§ Task goal
All lines with the word "이용하면" in the material below are required.

§ Material for this task
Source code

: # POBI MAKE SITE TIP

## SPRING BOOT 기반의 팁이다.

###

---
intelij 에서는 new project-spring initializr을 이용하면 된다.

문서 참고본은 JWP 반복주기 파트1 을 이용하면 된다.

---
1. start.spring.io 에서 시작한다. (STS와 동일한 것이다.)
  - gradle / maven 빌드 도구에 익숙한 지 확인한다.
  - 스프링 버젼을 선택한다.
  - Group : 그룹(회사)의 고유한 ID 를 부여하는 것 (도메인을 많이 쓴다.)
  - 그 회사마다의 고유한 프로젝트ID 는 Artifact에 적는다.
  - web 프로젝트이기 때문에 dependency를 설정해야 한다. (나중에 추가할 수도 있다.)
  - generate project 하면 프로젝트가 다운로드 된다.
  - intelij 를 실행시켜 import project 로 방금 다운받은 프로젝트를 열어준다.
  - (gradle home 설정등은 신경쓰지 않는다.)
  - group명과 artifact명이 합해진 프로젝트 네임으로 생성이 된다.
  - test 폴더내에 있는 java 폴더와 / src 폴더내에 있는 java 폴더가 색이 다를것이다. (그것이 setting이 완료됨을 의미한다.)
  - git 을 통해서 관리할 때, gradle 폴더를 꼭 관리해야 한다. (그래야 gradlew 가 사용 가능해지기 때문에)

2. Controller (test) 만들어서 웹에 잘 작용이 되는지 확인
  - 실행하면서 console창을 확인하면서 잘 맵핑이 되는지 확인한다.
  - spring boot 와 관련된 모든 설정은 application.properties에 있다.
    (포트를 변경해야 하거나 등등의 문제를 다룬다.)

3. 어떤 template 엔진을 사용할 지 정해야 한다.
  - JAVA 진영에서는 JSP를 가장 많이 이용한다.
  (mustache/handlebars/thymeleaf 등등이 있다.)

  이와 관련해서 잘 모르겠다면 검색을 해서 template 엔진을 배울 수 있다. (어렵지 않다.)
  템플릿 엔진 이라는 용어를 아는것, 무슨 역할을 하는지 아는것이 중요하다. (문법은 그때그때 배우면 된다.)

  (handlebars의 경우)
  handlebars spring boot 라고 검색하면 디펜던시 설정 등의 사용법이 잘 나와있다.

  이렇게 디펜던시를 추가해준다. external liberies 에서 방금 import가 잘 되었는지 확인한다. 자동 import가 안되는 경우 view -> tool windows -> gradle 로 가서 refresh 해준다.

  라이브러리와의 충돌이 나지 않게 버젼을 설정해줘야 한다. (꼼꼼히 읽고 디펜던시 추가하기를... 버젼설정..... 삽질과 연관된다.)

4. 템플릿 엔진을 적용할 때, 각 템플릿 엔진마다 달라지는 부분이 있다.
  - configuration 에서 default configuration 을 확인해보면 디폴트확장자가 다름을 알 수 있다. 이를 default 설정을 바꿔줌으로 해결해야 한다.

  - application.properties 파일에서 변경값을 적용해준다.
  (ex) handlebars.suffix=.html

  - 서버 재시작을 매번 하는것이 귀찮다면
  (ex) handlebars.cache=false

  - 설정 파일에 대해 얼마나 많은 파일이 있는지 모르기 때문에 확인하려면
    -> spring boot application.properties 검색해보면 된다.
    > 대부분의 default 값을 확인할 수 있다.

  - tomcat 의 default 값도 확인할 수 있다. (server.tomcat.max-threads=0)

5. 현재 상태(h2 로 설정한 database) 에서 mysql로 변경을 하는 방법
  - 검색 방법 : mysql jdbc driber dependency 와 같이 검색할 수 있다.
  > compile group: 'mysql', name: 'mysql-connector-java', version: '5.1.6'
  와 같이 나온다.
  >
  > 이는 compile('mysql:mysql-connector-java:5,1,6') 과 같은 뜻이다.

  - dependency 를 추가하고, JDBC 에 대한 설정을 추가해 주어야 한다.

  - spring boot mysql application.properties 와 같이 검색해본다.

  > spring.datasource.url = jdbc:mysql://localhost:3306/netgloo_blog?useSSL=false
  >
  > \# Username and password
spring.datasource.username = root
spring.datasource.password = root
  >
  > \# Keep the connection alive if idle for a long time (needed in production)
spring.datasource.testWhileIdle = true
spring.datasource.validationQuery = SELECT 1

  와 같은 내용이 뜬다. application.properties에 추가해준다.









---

§ Solution
intelij 에서는 new project-spring initializr을 이용하면 된다.
문서 참고본은 JWP 반복주기 파트1 을 이용하면 된다.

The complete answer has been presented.